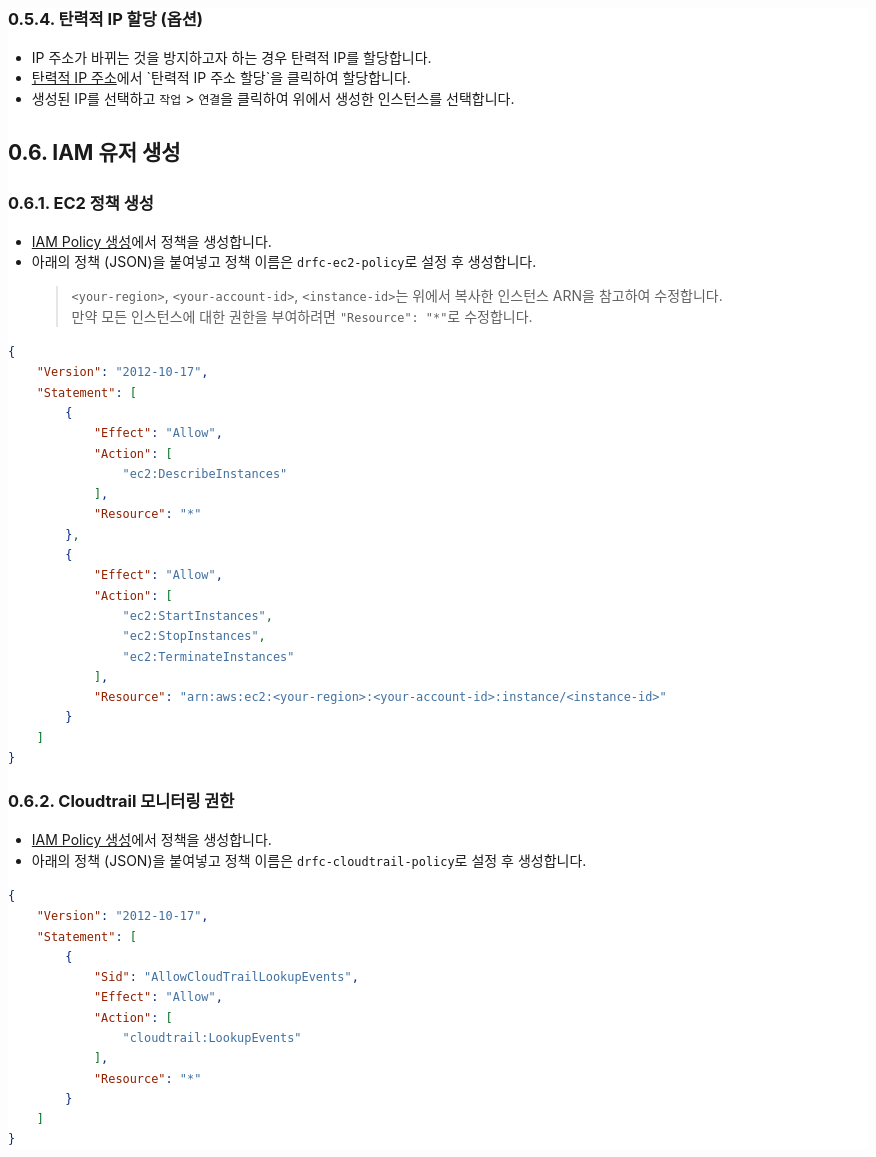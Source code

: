 ### 0.5.4. 탄력적 IP 할당 (옵션)
- IP 주소가 바뀌는 것을 방지하고자 하는 경우 탄력적 IP를 할당합니다.
- [탄력적 IP 주소](https://console.aws.amazon.com/ec2/home#Addresses:)에서 `탄력적 IP 주소 할당`을 클릭하여 할당합니다.
- 생성된 IP를 선택하고 `작업` > `연결`을 클릭하여 위에서 생성한 인스턴스를 선택합니다.


## 0.6. IAM 유저 생성

### 0.6.1. EC2 정책 생성
- [IAM Policy 생성](https://us-east-1.console.aws.amazon.com/iam/home#/policies/create)에서 정책을 생성합니다.
- 아래의 정책 (JSON)을 붙여넣고 정책 이름은 `drfc-ec2-policy`로 설정 후 생성합니다. 
    > `<your-region>`, `<your-account-id>`, `<instance-id>`는 위에서 복사한 인스턴스 ARN을 참고하여 수정합니다.  
    > 만약 모든 인스턴스에 대한 권한을 부여하려면 `"Resource": "*"`로 수정합니다.
```json
{
    "Version": "2012-10-17",
    "Statement": [
        {
            "Effect": "Allow",
            "Action": [
                "ec2:DescribeInstances"
            ],
            "Resource": "*"
        },
        {
            "Effect": "Allow",
            "Action": [
                "ec2:StartInstances",
                "ec2:StopInstances",
                "ec2:TerminateInstances"
            ],
            "Resource": "arn:aws:ec2:<your-region>:<your-account-id>:instance/<instance-id>"
        }
    ]
}
```

### 0.6.2. Cloudtrail 모니터링 권한
- [IAM Policy 생성](https://us-east-1.console.aws.amazon.com/iam/home#/policies/create)에서 정책을 생성합니다.
- 아래의 정책 (JSON)을 붙여넣고 정책 이름은 `drfc-cloudtrail-policy`로 설정 후 생성합니다.
```json
{
    "Version": "2012-10-17",
    "Statement": [
        {
            "Sid": "AllowCloudTrailLookupEvents",
            "Effect": "Allow",
            "Action": [
                "cloudtrail:LookupEvents"
            ],
            "Resource": "*"
        }
    ]
}
```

- - -

__YOUR OBJECTIVE__. Among the lines above, find those holding the word "붙여넣고" and state how many there are, number only.

__SOLUTION FOR THIS TASK__. 2